Symptom Tests for Adults

[Self-Test] Sensory Processing Disorder (SPD) in Adults

Your aversion to itchy fabrics, scented candles, and crowds could be a sign of Sensory Processing Disorder (SPD). Take this self-test to better understand daily SPD symptoms, and take the results to an occupational therapist trained in sensory integration and ADHD.

Medically reviewed by Carol Stock Kranowitz, M.A.

What causes sensory overload? If you find itchy tags unbearable, loud music intolerable, and perfume simply sickening, you may have Sensory Processing Disorder (SPD) — a condition that disrupts the way the brain takes in, organizes, and uses the messages received through the eyes, ears, muscles, joints, skin and inner ears. SPD may cause sensory overload, but it may also cause you to crave sensory stimulation through deep-tissue massages, winding motorcycle rides, or skydiving adventures. The manifestations of SPD are varied — and sometimes contradictory — making diagnosis difficult.

If you avoid hugs, hate flossing your teeth, just can’t tolerate scented candles, have always felt clumsy, or can’t get dressed without a mirror, take this self-test to better understand the daily manifestations of SPD symptoms in adults. Then share the results with an occupational therapist or a medical professional who is knowledgeable about SPD for an evaluation.

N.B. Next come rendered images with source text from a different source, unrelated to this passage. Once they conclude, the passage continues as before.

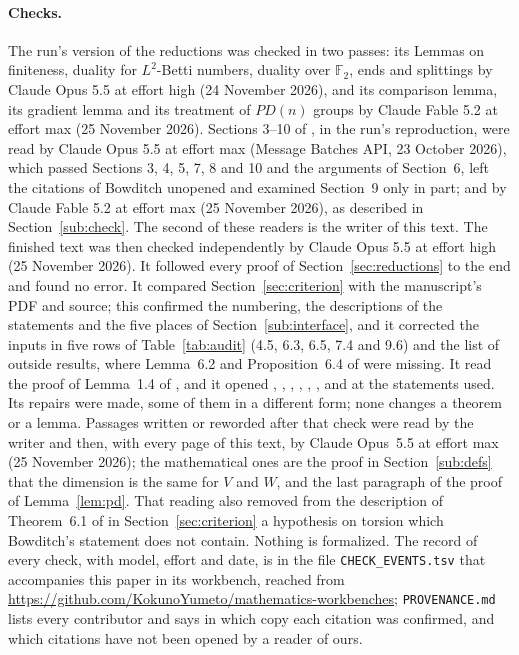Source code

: \documentclass[11pt,a4paper]{article}
\theoremstyle{definition}
\theoremstyle{remark}
\newcommand{\F}{\mathbb{F}}
\begin{document}
\paragraph{Checks.} The run's version of the reductions was checked in two
passes: its Lemmas on finiteness, duality for $L^2$-Betti numbers, duality over
$\F_2$, ends and splittings by Claude Opus 5.5 at effort high (24 November 2026),
and its comparison lemma, its gradient lemma and its treatment of $PD(n)$ groups
by Claude Fable 5.2 at effort max (25 November 2026). Sections 3--10 of \cite{O},
in the run's reproduction, were read by Claude Opus 5.5 at effort max (Message
Batches API, 23 October 2026), which passed Sections 3, 4, 5, 7, 8 and 10
and the arguments of Section~6, left the citations of Bowditch unopened and
examined Section~9 only in part; and by Claude
Fable 5.2 at effort max (25 November 2026), as described in
Section~\ref{sub:check}. The second of these readers is the writer of this text.
The finished text was then checked independently by Claude Opus 5.5 at effort
high (25 November 2026). It followed every proof of
Section~\ref{sec:reductions} to the end and found no error. It compared
Section~\ref{sec:criterion} with the manuscript's PDF and source; this
confirmed the numbering, the descriptions of the statements and the five places
of Section~\ref{sub:interface}, and it corrected the inputs in five rows of
Table~\ref{tab:audit} (4.5, 6.3, 6.5, 7.4 and 9.6) and the list of outside
results, where Lemma~6.2 and Proposition~6.4 of \cite{BoT} were missing. It read
the proof of Lemma~1.4 of \cite{BoC}, and it opened \cite{W}, \cite{LL},
\cite{DO}, \cite{Da}, \cite{DHT}, \cite{Ha}, \cite{We} and \cite{Sp} at the
statements used. Its repairs were made, some of them in a different form; none changes a theorem
or a lemma.
Passages written or reworded after that check were read by the writer and
then, with every page of this text, by Claude Opus~5.5 at effort max (25
November 2026); the mathematical ones are the proof in Section~\ref{sub:defs}
that the dimension is the same for $V$ and $W$, and the last paragraph of the
proof of Lemma~\ref{lem:pd}. That reading also removed from the description of
Theorem~6.1 of \cite{BoT} in Section~\ref{sec:criterion} a hypothesis on
torsion which Bowditch's statement does not contain. Nothing
is formalized. The record of every check, with model, effort and date, is in the
file \texttt{CHECK\_EVENTS.tsv} that accompanies this paper in its workbench,
reached from \url{https://github.com/KokunoYumeto/mathematics-workbenches};
\texttt{PROVENANCE.md} lists every contributor and says in which copy each
citation was confirmed, and which citations have not been opened by a reader of
ours.
\end{document}
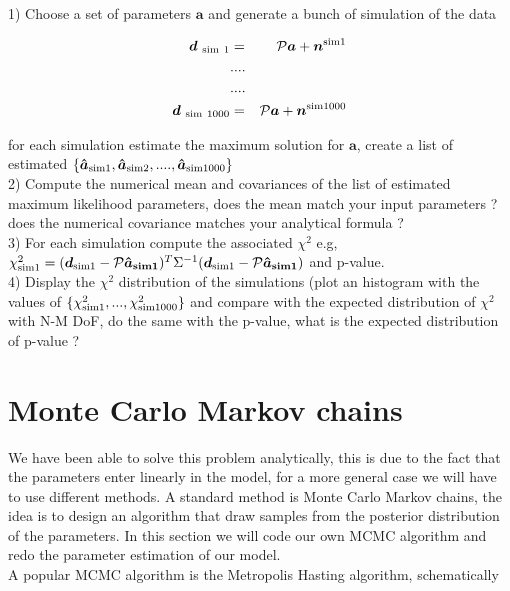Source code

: \documentclass[a4paper]{article}
\def\ba{\begin{eqnarray}}
\def\ea{\end{eqnarray}}
\begin{document}
1)  Choose a set of parameters $\bm{a}$ and generate a bunch of simulation of the data 

\ba
{\bm d}_{\ \rm sim \ 1} &=& {\cal P} \bm{a} + {\bm n}^{\rm sim 1} \\
&....& \nonumber \\
&....& \nonumber  \\
{\bm d}_{\ \rm sim \  1000} &=& {\cal P}\bm{a} + {\bm n}^{\rm sim 1000}
\ea

for each simulation estimate the maximum solution for  $\bm{a}$, create a list of estimated $\{ \bm{\hat{a}}_{\rm sim 1}, \bm{\hat{a}}_{\rm sim 2}, ...., \bm{\hat{a}}_{\rm sim 1000} \}$ \\

2) Compute the numerical mean and covariances of the list of estimated maximum likelihood parameters, does the mean match your input parameters ? does the numerical covariance matches your analytical formula ? \\

3) For each simulation compute the associated $\chi^{2}$ e.g,  $\chi^{2}_{\rm sim 1 } = ({\bm d}_{\rm sim 1}  - {\cal P}\bm{\hat{a}_{\rm sim 1}})^{T} \Sigma^{-1} ({\bm d}_{\rm sim 1}  - {\cal P}\bm{\hat{a}_{\rm sim 1}})$ and p-value.  \\

4) Display the $\chi^{2}$ distribution of the simulations (plot an histogram with the values of $\{\chi^{2}_{\rm sim 1 }, ..., \chi^{2}_{\rm sim 1000  } \}$ and compare with the expected distribution of $\chi^{2}$ with N-M DoF, do the same with the p-value, what is the expected distribution of p-value ?


 \section{Monte Carlo Markov chains}

We have been able to solve this problem analytically, this is due to the fact that the parameters enter linearly in the model, for a more general case we will have to use different methods.
A standard method is Monte Carlo Markov chains, the idea is to design an algorithm that draw samples from the posterior distribution of the parameters. In this section we will code our own MCMC algorithm and redo the parameter estimation of our model. \\

A popular MCMC algorithm is the Metropolis Hasting algorithm, schematically
\end{document}
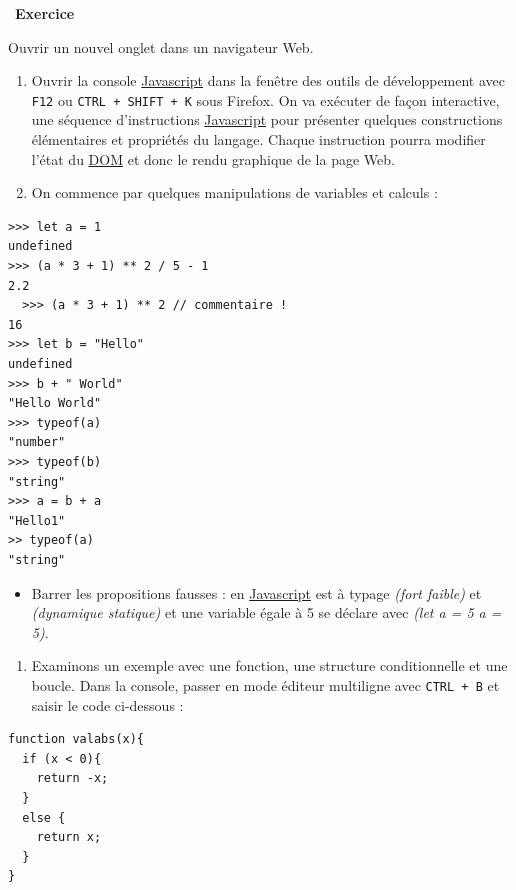 \documentclass[
  11pt,
]{article}
\newcommand{\passthrough}[1]{#1}
\providecommand{\tightlist}{%
  \setlength{\itemsep}{0pt}\setlength{\parskip}{0pt}}
\newcounter{exo}
\newenvironment{exercice}[1]
{\par \medskip   \addtocounter{exo}{1} \noindent  
\begin{bclogo}[arrondi =0.1,   noborder = true, logo=\bccrayon, marge=4]{~\textbf{Exercice} \textbf{\theexo} {\itshape #1} }  \par}
{
\end{bclogo}
 \par \bigskip }
\newcounter{prop}
\newcounter{def}
\begin{document}
\begin{exercice}{}

Ouvrir un nouvel onglet dans un navigateur Web.

\begin{enumerate}
\def\labelenumi{\arabic{enumi}.}
\item
  Ouvrir la console
  \href{https://developer.mozilla.org/fr/docs/Glossaire/JavaScript}{Javascript}
  dans la fenêtre des outils de développement avec
  \passthrough{\lstinline!F12!} ou
  \passthrough{\lstinline!CTRL + SHIFT + K!} sous Firefox. On va
  exécuter de façon interactive, une séquence d'instructions
  \href{https://developer.mozilla.org/fr/docs/Glossaire/JavaScript}{Javascript}
  pour présenter quelques constructions élémentaires et propriétés du
  langage. Chaque instruction pourra modifier l'état du
  \href{https://developer.mozilla.org/fr/docs/Glossaire/DOM}{DOM} et
  donc le rendu graphique de la page Web.
\item
  On commence par quelques manipulations de variables et calculs :
\end{enumerate}

\begin{lstlisting}
>>> let a = 1
undefined
>>> (a * 3 + 1) ** 2 / 5 - 1
2.2
  >>> (a * 3 + 1) ** 2 // commentaire !
16
>>> let b = "Hello"
undefined
>>> b + " World"
"Hello World"
>>> typeof(a)
"number"
>>> typeof(b)
"string"
>>> a = b + a
"Hello1"
>> typeof(a)
"string"
\end{lstlisting}

\begin{itemize}
\tightlist
\item
  Barrer les propositions fausses : en
  \href{https://developer.mozilla.org/fr/docs/Glossaire/JavaScript}{Javascript}
  est à typage \emph{(fort \textbar{} faible)} et \emph{(dynamique
  \textbar{} statique)} et une variable égale à 5 se déclare avec
  \emph{(let a = 5 \textbar{} a = 5)}.
\end{itemize}

\begin{enumerate}
\def\labelenumi{\arabic{enumi}.}
\setcounter{enumi}{2}
\tightlist
\item
  Examinons un exemple avec une fonction, une structure conditionnelle
  et une boucle. Dans la console, passer en mode éditeur multiligne avec
  \passthrough{\lstinline!CTRL + B!} et saisir le code ci-dessous :
\end{enumerate}

\begin{lstlisting}
function valabs(x){
  if (x < 0){
    return -x;
  }
  else {
    return x;
  }
}


\end{lstlisting}
\end{exercice}
\end{document}

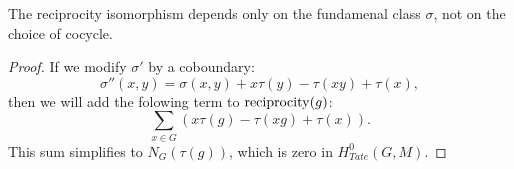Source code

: \begin{lemma}
	The reciprocity isomorphism depends only on the fundamenal class $\sigma$,
	not on the choice of cocycle.
\end{lemma}

\begin{proof}
	If we modify $\sigma'$ by a coboundary:
	\[
		\sigma''(x,y) = \sigma(x,y) + x \tau(y) - \tau(xy) + \tau(x),
	\]
	then we will add the folowing term to $\mathrm{reciprocity}(g)$:
	\[
		\sum_{x \in G} (x \tau(g) - \tau(xg) + \tau(x)).
	\]
	This sum simplifies to $N_G(\tau(g))$, which is zero in $H^0_{Tate}(G,M)$.
\end{proof}
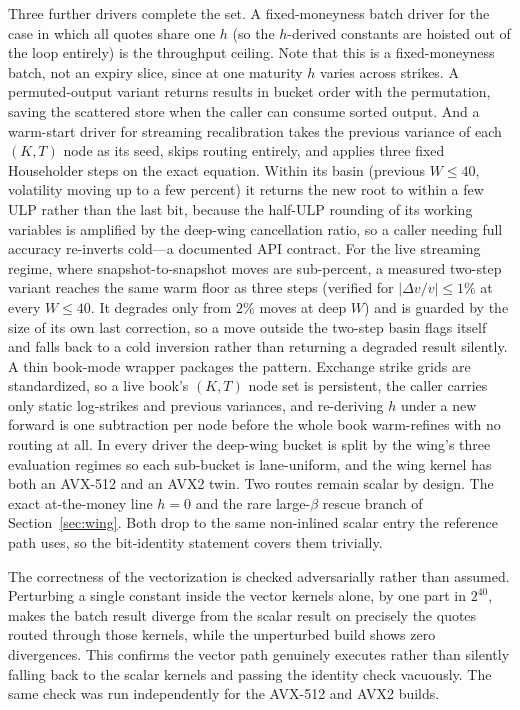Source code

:\documentclass[11pt]{article}
\begin{document}
Three further drivers complete the set. A fixed-moneyness batch driver for the case in which all quotes share one $h$ (so the $h$-derived constants are hoisted out of the loop entirely) is the throughput ceiling. Note that this is a fixed-moneyness batch, not an expiry slice, since at one maturity $h$ varies across strikes. A permuted-output variant returns results in bucket order with the permutation, saving the scattered store when the caller can consume sorted output. And a warm-start driver for streaming recalibration takes the previous variance of each $(K,T)$ node as its seed, skips routing entirely, and applies three fixed Householder steps on the exact equation. Within its basin (previous $W\le40$, volatility moving up to a few percent) it returns the new root to within a few ULP rather than the last bit, because the half-ULP rounding of its working variables is amplified by the deep-wing cancellation ratio, so a caller needing full accuracy re-inverts cold---a documented API contract. For the live streaming regime, where snapshot-to-snapshot moves are sub-percent, a measured two-step variant reaches the same warm floor as three steps (verified for $|\Delta v/v|\le1\%$ at every $W\le40$. It degrades only from $2\%$ moves at deep $W$) and is guarded by the size of its own last correction, so a move outside the two-step basin flags itself and falls back to a cold inversion rather than returning a degraded result silently. A thin book-mode wrapper packages the pattern. Exchange strike grids are standardized, so a live book's $(K,T)$ node set is persistent, the caller carries only static log-strikes and previous variances, and re-deriving $h$ under a new forward is one subtraction per node before the whole book warm-refines with no routing at all. In every driver the deep-wing bucket is split by the wing's three evaluation regimes so each sub-bucket is lane-uniform, and the wing kernel has both an AVX-512 and an AVX2 twin. Two routes remain scalar by design. The exact at-the-money line $h=0$ and the rare large-$\beta$ rescue branch of Section~\ref{sec:wing}. Both drop to the same non-inlined scalar entry the reference path uses, so the bit-identity statement covers them trivially.

The correctness of the vectorization is checked adversarially rather than assumed. Perturbing a single constant inside the vector kernels alone, by one part in $2^{40}$, makes the batch result diverge from the scalar result on precisely the quotes routed through those kernels, while the unperturbed build shows zero divergences. This confirms the vector path genuinely executes rather than silently falling back to the scalar kernels and passing the identity check vacuously. The same check was run independently for the AVX-512 and AVX2 builds.
\end{document}
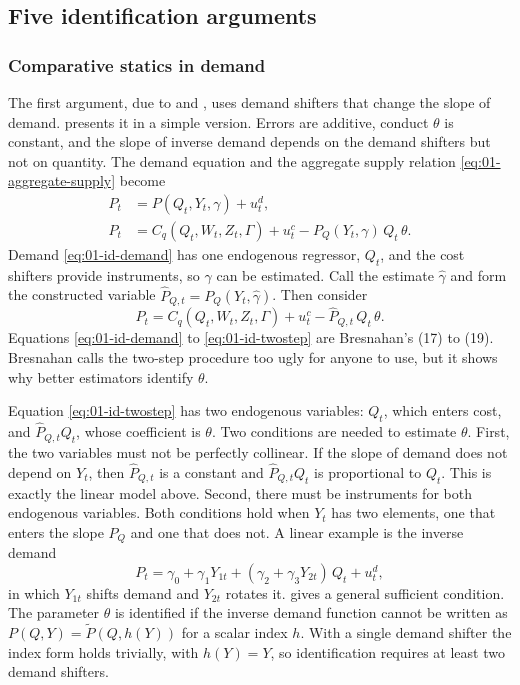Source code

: \subsection{Five identification arguments}\label{sec:01-id-arguments}

\subsubsection{Comparative statics in demand}\label{sec:01-id-demand}

The first argument, due to \citet{Bresnahan1982} and \citet{Lau1982}, uses demand shifters that change the slope of
demand. \citet[Section~3.1]{Bresnahan1989} presents it in a simple version. Errors are additive, conduct $\theta$ is
constant, and the slope of inverse demand depends on the demand shifters but not on quantity. The demand equation and
the aggregate supply relation \eqref{eq:01-aggregate-supply} become
\begin{align}
P_t &= P(Q_t, Y_t, \gamma) + u^d_t, \label{eq:01-id-demand}\\
P_t &= C_q(Q_t, W_t, Z_t, \Gamma) + u^c_t - P_Q(Y_t, \gamma)\, Q_t\, \theta . \label{eq:01-id-supply}
\end{align}
Demand \eqref{eq:01-id-demand} has one endogenous regressor, $Q_t$, and the cost shifters provide instruments, so
$\gamma$ can be estimated. Call the estimate $\hat\gamma$ and form the constructed variable
$\hat P_{Q,t} = P_Q(Y_t, \hat\gamma)$. Then consider
\begin{equation}\label{eq:01-id-twostep}
P_t = C_q(Q_t, W_t, Z_t, \Gamma) + u^c_t - \hat P_{Q,t}\, Q_t\, \theta .
\end{equation}
Equations \eqref{eq:01-id-demand} to \eqref{eq:01-id-twostep} are Bresnahan's (17) to (19). Bresnahan calls the
two-step procedure too ugly for anyone to use, but it shows why better estimators identify $\theta$.

Equation \eqref{eq:01-id-twostep} has two endogenous variables: $Q_t$, which enters cost, and $\hat P_{Q,t}Q_t$, whose
coefficient is $\theta$. Two conditions are needed to estimate $\theta$. First, the two variables must not be
perfectly collinear. If the slope of demand does not depend on $Y_t$, then $\hat P_{Q,t}$ is a constant and
$\hat P_{Q,t}Q_t$ is proportional to $Q_t$. This is exactly the linear model above. Second, there must be instruments
for both endogenous variables. Both conditions hold when $Y_t$ has two elements, one that enters the slope $P_Q$ and one
that does not. A linear example is the inverse demand
\begin{equation*}
P_t = \gamma_0 + \gamma_1 Y_{1t} + (\gamma_2 + \gamma_3 Y_{2t})\, Q_t + u^d_t ,
\end{equation*}
in which $Y_{1t}$ shifts demand and $Y_{2t}$ rotates it. \citet{Lau1982} gives a general sufficient condition. The
parameter $\theta$ is identified if the inverse demand function cannot be written as $P(Q, Y) = \tilde P(Q, h(Y))$ for
a scalar index $h$. With a single demand shifter the index form holds trivially, with $h(Y) = Y$, so
identification requires at least two demand shifters.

Adapted from the SPD Foundation’s Sensory Processing Disorder Checklist designed to to screen the possibility of sensory processing disorder. Note: This is not a diagnostic tool. If you have concerns about possible Sensory Processing Disorder see a mental health professional. An accurate diagnosis can only be made through clinical evaluation. Screener for personal use only.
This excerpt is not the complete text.